■ WORK ITEM
All that is asked is a faithful reproduction of the entries.

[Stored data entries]
━━━━━━
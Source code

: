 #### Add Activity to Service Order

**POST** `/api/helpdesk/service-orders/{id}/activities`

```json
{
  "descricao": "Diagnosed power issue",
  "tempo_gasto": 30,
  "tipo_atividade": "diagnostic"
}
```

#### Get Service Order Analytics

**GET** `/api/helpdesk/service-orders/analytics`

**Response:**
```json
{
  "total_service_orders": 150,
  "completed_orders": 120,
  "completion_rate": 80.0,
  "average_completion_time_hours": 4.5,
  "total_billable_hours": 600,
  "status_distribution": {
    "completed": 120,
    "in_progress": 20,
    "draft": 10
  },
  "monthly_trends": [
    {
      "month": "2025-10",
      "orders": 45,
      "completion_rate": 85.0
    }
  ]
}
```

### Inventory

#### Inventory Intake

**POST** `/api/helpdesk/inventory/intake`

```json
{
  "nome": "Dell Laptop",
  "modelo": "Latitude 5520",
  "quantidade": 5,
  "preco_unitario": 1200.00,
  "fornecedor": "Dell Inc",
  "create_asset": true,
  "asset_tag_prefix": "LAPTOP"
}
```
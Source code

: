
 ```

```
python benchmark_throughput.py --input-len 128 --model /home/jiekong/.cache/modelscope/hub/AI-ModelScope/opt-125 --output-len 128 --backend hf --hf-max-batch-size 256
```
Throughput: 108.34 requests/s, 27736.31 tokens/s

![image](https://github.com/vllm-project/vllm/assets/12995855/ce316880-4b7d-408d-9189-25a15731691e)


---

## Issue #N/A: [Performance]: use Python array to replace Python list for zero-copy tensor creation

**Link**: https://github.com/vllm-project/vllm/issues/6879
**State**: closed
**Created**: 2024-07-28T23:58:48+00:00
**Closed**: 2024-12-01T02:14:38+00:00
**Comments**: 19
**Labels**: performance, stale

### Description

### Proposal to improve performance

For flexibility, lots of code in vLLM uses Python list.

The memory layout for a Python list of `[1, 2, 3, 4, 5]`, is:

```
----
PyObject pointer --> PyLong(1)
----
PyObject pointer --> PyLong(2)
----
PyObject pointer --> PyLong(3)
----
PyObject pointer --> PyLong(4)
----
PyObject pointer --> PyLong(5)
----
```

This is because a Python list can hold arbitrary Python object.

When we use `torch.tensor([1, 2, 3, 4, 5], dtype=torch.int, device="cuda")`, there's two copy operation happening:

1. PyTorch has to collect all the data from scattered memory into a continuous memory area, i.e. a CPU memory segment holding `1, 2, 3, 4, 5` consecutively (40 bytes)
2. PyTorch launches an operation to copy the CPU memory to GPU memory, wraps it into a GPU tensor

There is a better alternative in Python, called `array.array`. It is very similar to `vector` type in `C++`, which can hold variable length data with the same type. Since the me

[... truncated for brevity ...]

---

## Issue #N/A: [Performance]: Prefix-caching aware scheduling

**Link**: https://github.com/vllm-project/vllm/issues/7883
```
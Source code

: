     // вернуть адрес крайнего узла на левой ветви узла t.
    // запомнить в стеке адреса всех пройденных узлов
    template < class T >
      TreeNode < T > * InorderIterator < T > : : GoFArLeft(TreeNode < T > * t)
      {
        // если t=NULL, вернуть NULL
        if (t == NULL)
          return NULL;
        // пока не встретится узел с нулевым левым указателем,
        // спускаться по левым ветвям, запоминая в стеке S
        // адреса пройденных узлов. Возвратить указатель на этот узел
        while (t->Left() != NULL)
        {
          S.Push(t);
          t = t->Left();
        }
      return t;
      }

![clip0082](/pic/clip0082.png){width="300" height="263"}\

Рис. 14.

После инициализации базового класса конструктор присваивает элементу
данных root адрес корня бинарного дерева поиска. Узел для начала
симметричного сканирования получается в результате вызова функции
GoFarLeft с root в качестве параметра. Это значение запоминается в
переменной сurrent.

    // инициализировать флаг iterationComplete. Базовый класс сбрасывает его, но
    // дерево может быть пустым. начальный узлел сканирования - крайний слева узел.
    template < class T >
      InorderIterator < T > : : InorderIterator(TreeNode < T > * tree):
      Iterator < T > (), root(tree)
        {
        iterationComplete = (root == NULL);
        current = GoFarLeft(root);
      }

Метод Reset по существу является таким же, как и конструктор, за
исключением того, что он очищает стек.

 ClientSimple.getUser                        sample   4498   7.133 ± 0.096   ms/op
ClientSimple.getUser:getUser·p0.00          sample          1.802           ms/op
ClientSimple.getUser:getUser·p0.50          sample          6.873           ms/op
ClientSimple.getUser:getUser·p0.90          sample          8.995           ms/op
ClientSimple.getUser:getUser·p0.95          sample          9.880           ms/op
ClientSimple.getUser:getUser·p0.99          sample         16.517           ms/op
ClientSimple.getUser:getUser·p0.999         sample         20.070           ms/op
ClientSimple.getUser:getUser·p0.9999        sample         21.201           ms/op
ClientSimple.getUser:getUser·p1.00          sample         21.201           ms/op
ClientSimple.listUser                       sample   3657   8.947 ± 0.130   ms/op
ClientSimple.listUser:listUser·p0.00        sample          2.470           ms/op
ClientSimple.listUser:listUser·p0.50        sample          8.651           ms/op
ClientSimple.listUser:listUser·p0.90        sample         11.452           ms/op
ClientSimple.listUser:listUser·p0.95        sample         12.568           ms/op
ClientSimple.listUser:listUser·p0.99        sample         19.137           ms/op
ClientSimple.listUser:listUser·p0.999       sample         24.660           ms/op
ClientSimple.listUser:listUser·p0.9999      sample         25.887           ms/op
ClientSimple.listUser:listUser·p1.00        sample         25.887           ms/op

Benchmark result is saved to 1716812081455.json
━━━━━━
■ SOLUTION TO THIS TASK
Source code

: #### Add Activity to Service Order

**POST** `/api/helpdesk/service-orders/{id}/activities`

```json
{
  "descricao": "Diagnosed power issue",
  "tempo_gasto": 30,
  "tipo_atividade": "diagnostic"
}
```

#### Get Service Order Analytics

**GET** `/api/helpdesk/service-orders/analytics`

**Response:**
```json
{
  "total_service_orders": 150,
  "completed_orders": 120,
  "completion_rate": 80.0,
  "average_completion_time_hours": 4.5,
  "total_billable_hours": 600,
  "status_distribution": {
    "completed": 120,
    "in_progress": 20,
    "draft": 10
  },
  "monthly_trends": [
    {
      "month": "2025-10",
      "orders": 45,
      "completion_rate": 85.0
    }
  ]
}
```

### Inventory

#### Inventory Intake

**POST** `/api/helpdesk/inventory/intake`

```json
{
  "nome": "Dell Laptop",
  "modelo": "Latitude 5520",
  "quantidade": 5,
  "preco_unitario": 1200.00,
  "fornecedor": "Dell Inc",
  "create_asset": true,
  "asset_tag_prefix": "LAPTOP"
}
```
Source code

:
 ```

```
python benchmark_throughput.py --input-len 128 --model /home/jiekong/.cache/modelscope/hub/AI-ModelScope/opt-125 --output-len 128 --backend hf --hf-max-batch-size 256
```
Throughput: 108.34 requests/s, 27736.31 tokens/s

![image](https://github.com/vllm-project/vllm/assets/12995855/ce316880-4b7d-408d-9189-25a15731691e)


---

## Issue #N/A: [Performance]: use Python array to replace Python list for zero-copy tensor creation

**Link**: https://github.com/vllm-project/vllm/issues/6879
**State**: closed
**Created**: 2024-07-28T23:58:48+00:00
**Closed**: 2024-12-01T02:14:38+00:00
**Comments**: 19
**Labels**: performance, stale

### Description

### Proposal to improve performance

For flexibility, lots of code in vLLM uses Python list.

The memory layout for a Python list of `[1, 2, 3, 4, 5]`, is:

```
----
PyObject pointer --> PyLong(1)
----
PyObject pointer --> PyLong(2)
----
PyObject pointer --> PyLong(3)
----
PyObject pointer --> PyLong(4)
----
PyObject pointer --> PyLong(5)
----
```

This is because a Python list can hold arbitrary Python object.

When we use `torch.tensor([1, 2, 3, 4, 5], dtype=torch.int, device="cuda")`, there's two copy operation happening:

1. PyTorch has to collect all the data from scattered memory into a continuous memory area, i.e. a CPU memory segment holding `1, 2, 3, 4, 5` consecutively (40 bytes)
2. PyTorch launches an operation to copy the CPU memory to GPU memory, wraps it into a GPU tensor

There is a better alternative in Python, called `array.array`. It is very similar to `vector` type in `C++`, which can hold variable length data with the same type. Since the me

[... truncated for brevity ...]

---

## Issue #N/A: [Performance]: Prefix-caching aware scheduling

**Link**: https://github.com/vllm-project/vllm/issues/7883
```
Source code

:     // вернуть адрес крайнего узла на левой ветви узла t.
    // запомнить в стеке адреса всех пройденных узлов
    template < class T >
      TreeNode < T > * InorderIterator < T > : : GoFArLeft(TreeNode < T > * t)
      {
        // если t=NULL, вернуть NULL
        if (t == NULL)
          return NULL;
        // пока не встретится узел с нулевым левым указателем,
        // спускаться по левым ветвям, запоминая в стеке S
        // адреса пройденных узлов. Возвратить указатель на этот узел
        while (t->Left() != NULL)
        {
          S.Push(t);
          t = t->Left();
        }
      return t;
      }

![clip0082](/pic/clip0082.png){width="300" height="263"}\

Рис. 14.

После инициализации базового класса конструктор присваивает элементу
данных root адрес корня бинарного дерева поиска. Узел для начала
симметричного сканирования получается в результате вызова функции
GoFarLeft с root в качестве параметра. Это значение запоминается в
переменной сurrent.

    // инициализировать флаг iterationComplete. Базовый класс сбрасывает его, но
    // дерево может быть пустым. начальный узлел сканирования - крайний слева узел.
    template < class T >
      InorderIterator < T > : : InorderIterator(TreeNode < T > * tree):
      Iterator < T > (), root(tree)
        {
        iterationComplete = (root == NULL);
        current = GoFarLeft(root);
      }

Метод Reset по существу является таким же, как и конструктор, за
исключением того, что он очищает стек.

 ClientSimple.getUser                        sample   4498   7.133 ± 0.096   ms/op
ClientSimple.getUser:getUser·p0.00          sample          1.802           ms/op
ClientSimple.getUser:getUser·p0.50          sample          6.873           ms/op
ClientSimple.getUser:getUser·p0.90          sample          8.995           ms/op
ClientSimple.getUser:getUser·p0.95          sample          9.880           ms/op
ClientSimple.getUser:getUser·p0.99          sample         16.517           ms/op
ClientSimple.getUser:getUser·p0.999         sample         20.070           ms/op
ClientSimple.getUser:getUser·p0.9999        sample         21.201           ms/op
ClientSimple.getUser:getUser·p1.00          sample         21.201           ms/op
ClientSimple.listUser                       sample   3657   8.947 ± 0.130   ms/op
ClientSimple.listUser:listUser·p0.00        sample          2.470           ms/op
ClientSimple.listUser:listUser·p0.50        sample          8.651           ms/op
ClientSimple.listUser:listUser·p0.90        sample         11.452           ms/op
ClientSimple.listUser:listUser·p0.95        sample         12.568           ms/op
ClientSimple.listUser:listUser·p0.99        sample         19.137           ms/op
ClientSimple.listUser:listUser·p0.999       sample         24.660           ms/op
ClientSimple.listUser:listUser·p0.9999      sample         25.887           ms/op
ClientSimple.listUser:listUser·p1.00        sample         25.887           ms/op

Benchmark result is saved to 1716812081455.json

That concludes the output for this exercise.